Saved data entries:
%%
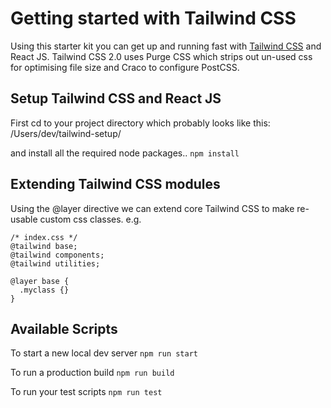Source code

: # Getting started with Tailwind CSS
Using this starter kit you can get up and running fast with [Tailwind CSS](https://tailwindcss.com/docs/) and React JS.
Tailwind CSS 2.0 uses Purge CSS which strips out un-used css for optimising file size and Craco to configure PostCSS.

## Setup Tailwind CSS and React JS
First cd to your project directory which probably looks like this:
/Users/dev/tailwind-setup/

 and install all the required node packages..
```npm install```

## Extending Tailwind CSS modules
Using the @layer directive we can extend core Tailwind CSS to make re-usable custom css classes.
e.g. 
```
/* index.css */
@tailwind base;
@tailwind components;
@tailwind utilities;

@layer base {
  .myclass {}
} 
```

## Available Scripts
To start a new local dev server
```npm run start```

To run a production build
```npm run build```

To run your test scripts
```npm run test```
%%
Each line holding the word "which" must be copied from the data.

Tailwind CSS 2.0 uses Purge CSS which strips out un-used css for optimising file size and Craco to configure PostCSS.
First cd to your project directory which probably looks like this:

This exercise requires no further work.